2015 political biography by Anna Suvorova

Benazir Bhutto: A Multidimensional Portrait is a 2015 political biography by Anna Suvorova about Pakistani politician Benazir Bhutto. Published in English by Oxford University Press Pakistan, it was first issued in Russian in 2013 before appearing in English translation in 2015.

The book presents Bhutto's life through an anthropological and intellectual lens, situating her career within the history of the Bhutto family, the condition of women in Pakistan, and the wider political and social life of the country. It is based on Bhutto's own books, articles, and speeches, as well as the author's interviews with people close to her.

== Synopsis ==
The book is divided into ten chapters, including "Women and Power", "Heiress to a Glorious Clan", "Being a Woman in Pakistan", "Myths and Facts", "A Life Not Chosen", "Triumphal Return", "The Clash of Civilizations", "Sibling Position", "Into the Same River Twice", and "The Story Ends; Begins the Legend".

The first third of the book is less a conventional biography than a broad discussion of the Bhutto family background and of gendered violence and social constraints in Pakistan, including honour killings, acid attacks, and the case of Mukhtaran Mai. Suvorova uses this material to frame the difficulties faced by a woman seeking political authority in Pakistan.

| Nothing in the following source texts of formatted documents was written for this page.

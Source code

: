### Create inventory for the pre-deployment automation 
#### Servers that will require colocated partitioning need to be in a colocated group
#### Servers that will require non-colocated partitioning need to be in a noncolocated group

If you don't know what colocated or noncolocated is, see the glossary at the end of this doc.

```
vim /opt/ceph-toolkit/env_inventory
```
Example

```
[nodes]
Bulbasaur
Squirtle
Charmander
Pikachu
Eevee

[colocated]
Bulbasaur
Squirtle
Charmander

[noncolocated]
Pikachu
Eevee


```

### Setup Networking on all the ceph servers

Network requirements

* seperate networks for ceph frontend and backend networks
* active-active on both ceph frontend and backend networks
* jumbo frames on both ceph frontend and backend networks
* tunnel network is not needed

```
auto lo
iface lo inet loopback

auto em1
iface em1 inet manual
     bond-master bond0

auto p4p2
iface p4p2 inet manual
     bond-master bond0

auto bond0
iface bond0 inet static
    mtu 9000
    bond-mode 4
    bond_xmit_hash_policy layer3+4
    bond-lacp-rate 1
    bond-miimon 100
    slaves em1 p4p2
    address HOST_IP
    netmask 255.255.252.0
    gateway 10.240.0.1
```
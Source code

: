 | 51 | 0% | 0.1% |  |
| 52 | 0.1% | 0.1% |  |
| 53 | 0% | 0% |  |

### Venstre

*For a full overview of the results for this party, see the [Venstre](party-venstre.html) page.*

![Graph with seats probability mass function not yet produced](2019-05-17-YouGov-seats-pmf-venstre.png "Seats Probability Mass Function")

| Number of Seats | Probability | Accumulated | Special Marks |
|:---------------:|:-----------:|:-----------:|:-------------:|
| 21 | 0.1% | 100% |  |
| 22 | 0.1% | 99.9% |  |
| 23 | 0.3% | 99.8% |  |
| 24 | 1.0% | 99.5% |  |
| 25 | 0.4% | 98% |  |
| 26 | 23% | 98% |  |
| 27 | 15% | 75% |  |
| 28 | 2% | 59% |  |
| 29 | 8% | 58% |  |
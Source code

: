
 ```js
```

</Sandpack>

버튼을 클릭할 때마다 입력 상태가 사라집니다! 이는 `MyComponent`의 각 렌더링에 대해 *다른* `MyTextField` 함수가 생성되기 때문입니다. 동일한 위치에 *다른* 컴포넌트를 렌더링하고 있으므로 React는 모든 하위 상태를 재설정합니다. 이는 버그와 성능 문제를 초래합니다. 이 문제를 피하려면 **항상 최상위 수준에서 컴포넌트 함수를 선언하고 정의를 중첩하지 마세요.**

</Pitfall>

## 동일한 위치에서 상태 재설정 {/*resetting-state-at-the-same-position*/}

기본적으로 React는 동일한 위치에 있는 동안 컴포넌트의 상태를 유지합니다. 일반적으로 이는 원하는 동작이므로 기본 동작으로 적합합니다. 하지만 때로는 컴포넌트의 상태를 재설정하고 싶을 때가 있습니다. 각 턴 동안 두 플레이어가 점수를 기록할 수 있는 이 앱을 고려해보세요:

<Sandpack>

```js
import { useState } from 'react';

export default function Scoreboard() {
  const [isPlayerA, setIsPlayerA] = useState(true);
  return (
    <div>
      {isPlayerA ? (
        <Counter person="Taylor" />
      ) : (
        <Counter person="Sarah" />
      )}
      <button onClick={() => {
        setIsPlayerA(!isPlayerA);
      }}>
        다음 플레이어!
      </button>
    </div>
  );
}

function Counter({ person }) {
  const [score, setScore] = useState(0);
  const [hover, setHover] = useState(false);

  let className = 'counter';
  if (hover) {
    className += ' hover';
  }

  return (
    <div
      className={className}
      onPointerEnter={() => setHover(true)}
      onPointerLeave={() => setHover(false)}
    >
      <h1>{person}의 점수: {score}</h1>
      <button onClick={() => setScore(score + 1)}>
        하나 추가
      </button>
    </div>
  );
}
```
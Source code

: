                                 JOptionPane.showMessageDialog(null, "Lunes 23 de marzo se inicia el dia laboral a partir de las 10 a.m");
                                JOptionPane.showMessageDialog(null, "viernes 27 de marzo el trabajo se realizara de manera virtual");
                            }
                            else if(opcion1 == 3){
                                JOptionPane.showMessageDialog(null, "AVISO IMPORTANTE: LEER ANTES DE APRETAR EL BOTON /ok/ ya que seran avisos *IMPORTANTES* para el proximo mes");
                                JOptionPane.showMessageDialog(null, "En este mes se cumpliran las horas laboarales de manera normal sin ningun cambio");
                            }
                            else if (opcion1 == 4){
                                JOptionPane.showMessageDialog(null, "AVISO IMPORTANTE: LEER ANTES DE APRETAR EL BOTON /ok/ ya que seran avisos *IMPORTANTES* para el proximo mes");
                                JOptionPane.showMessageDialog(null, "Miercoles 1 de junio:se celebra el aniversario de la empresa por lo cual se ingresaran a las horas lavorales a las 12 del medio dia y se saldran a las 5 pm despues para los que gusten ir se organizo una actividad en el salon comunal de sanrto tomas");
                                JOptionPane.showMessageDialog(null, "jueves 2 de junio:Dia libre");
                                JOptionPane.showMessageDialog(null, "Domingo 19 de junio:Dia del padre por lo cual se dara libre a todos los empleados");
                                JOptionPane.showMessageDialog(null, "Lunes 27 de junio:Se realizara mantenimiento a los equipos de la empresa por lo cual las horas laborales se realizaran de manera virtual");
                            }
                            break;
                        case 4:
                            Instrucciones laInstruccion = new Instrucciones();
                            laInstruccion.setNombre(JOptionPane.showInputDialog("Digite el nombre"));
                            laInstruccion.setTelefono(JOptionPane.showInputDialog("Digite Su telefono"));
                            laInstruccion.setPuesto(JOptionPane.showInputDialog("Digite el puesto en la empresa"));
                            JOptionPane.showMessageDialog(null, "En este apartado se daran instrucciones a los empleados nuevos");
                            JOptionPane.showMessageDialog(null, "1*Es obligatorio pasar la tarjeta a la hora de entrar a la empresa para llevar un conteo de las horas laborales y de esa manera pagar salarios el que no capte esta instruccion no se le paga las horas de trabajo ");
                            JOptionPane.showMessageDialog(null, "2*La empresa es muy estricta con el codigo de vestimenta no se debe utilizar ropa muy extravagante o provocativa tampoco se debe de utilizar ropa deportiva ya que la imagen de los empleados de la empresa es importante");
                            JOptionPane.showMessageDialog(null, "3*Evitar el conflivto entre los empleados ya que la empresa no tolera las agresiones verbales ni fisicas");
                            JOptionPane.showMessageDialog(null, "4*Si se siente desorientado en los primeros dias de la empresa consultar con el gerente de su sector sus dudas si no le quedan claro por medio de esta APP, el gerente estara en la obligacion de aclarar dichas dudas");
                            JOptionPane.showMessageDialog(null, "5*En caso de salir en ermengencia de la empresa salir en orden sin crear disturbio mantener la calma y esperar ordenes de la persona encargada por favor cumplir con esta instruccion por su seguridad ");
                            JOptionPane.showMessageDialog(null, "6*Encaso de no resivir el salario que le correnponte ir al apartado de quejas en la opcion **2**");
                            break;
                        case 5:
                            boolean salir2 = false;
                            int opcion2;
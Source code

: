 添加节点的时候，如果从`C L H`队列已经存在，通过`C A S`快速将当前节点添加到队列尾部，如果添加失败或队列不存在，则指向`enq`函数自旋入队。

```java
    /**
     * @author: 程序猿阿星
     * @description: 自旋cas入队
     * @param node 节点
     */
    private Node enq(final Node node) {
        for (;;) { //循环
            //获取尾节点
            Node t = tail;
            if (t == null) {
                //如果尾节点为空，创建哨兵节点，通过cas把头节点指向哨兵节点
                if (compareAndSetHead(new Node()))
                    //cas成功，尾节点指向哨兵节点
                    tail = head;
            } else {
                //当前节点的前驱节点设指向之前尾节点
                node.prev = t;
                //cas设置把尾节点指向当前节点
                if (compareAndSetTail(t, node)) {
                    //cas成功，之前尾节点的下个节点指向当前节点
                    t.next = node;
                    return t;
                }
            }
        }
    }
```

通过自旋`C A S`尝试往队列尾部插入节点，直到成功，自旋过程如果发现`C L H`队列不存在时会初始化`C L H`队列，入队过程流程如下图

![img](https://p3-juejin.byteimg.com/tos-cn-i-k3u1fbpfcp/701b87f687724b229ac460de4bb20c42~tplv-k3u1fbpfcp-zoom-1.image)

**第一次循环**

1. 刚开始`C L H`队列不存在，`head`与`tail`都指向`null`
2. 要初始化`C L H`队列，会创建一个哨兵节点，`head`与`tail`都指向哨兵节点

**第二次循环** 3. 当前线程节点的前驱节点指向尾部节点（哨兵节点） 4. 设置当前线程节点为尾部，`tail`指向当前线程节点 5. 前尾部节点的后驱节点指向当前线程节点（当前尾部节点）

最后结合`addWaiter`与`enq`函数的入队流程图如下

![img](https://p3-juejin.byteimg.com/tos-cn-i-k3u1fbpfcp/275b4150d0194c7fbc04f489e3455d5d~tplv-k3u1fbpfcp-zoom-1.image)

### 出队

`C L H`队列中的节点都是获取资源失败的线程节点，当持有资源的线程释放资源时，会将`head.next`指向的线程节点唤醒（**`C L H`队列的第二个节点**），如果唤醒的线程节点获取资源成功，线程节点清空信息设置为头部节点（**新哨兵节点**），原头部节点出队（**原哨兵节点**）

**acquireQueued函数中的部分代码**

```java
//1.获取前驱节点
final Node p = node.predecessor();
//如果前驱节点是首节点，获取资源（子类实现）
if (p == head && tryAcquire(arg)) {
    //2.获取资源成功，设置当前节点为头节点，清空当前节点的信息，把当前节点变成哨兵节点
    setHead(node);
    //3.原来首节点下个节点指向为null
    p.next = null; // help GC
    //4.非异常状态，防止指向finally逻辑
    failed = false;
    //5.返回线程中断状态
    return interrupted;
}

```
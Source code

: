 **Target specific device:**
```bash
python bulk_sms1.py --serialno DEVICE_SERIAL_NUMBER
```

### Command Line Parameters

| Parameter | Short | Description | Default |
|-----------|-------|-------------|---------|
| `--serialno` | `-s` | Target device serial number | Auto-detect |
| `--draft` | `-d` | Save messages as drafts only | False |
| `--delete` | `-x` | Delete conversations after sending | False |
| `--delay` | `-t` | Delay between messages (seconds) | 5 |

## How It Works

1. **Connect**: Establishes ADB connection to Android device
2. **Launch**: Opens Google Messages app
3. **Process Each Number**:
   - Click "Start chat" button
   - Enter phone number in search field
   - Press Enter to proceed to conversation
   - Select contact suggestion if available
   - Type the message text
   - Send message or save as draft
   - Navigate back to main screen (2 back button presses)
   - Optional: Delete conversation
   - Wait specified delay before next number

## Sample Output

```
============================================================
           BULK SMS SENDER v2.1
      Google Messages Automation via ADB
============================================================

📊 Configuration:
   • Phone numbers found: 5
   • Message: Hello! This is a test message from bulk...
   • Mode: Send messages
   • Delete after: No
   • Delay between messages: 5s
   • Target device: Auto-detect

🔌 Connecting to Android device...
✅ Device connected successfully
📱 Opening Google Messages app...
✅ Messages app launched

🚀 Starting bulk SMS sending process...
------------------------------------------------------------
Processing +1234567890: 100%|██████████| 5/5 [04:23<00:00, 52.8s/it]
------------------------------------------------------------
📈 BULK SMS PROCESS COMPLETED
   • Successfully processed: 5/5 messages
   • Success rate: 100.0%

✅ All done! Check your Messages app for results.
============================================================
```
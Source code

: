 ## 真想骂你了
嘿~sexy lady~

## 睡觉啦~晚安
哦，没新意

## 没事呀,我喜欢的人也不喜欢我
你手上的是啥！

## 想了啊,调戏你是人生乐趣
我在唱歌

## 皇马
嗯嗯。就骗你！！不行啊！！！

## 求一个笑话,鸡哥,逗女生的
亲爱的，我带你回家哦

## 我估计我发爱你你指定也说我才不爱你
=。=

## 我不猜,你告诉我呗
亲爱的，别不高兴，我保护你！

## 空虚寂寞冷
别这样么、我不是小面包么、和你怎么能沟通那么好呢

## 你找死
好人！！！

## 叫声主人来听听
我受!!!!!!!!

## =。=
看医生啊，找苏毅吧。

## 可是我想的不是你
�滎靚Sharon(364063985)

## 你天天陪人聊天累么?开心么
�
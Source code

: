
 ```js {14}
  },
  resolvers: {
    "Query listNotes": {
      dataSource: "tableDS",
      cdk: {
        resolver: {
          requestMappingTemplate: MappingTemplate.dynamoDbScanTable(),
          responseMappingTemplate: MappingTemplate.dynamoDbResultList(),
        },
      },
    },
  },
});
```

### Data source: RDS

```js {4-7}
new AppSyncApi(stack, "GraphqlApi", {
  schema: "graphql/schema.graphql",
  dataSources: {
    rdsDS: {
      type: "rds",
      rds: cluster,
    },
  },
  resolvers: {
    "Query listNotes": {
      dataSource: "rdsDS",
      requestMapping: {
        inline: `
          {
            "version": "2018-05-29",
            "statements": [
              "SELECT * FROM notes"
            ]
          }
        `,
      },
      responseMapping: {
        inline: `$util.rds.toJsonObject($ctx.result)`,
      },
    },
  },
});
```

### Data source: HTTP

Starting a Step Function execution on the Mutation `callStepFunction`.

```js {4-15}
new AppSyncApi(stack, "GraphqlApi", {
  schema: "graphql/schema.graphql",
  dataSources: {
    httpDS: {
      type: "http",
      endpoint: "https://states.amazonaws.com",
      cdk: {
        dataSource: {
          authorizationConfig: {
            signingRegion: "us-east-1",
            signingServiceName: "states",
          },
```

The later chapters trace Bhutto's upbringing in Sindh and Karachi, her education at Radcliffe College and the University of Oxford, her imprisonment and political struggle after the overthrow and execution of Zulfikar Ali Bhutto, her two terms as prime minister, her marriage to Asif Ali Zardari, her rivalry with other members of the Bhutto family, and the transformation of her public image after her assassination in 2007.

== Reception ==
Reviewing the book in Dawn, Nadya Chishty-Mujahid wrote that Suvorova went beyond a routine political biography by attempting a holistic portrait of Bhutto's personality and political role. She praised the book's interdisciplinary range and its balanced treatment of Asif Zardari, but criticized it for weak documentation, insufficient depth, and an overreliance on the commentaries of Tariq Ali.

In The Book Review, Priyanka Singh called the book "a useful addition" to the literature on Bhutto and said that it offered a detailed analysis of the turning points in her life, especially the ways in which family inheritance, gender, and Pakistan's political culture shaped her choices. Singh also noted the book's effort to explain how Bhutto combined a Western liberal outlook with the religious and social expectations of Pakistani public life.

The book was also reviewed by Vladimir Braginsky in the Journal of the Royal Asiatic Society and Ajay Darshan Behera in the History and Sociology of South Asia in 2016.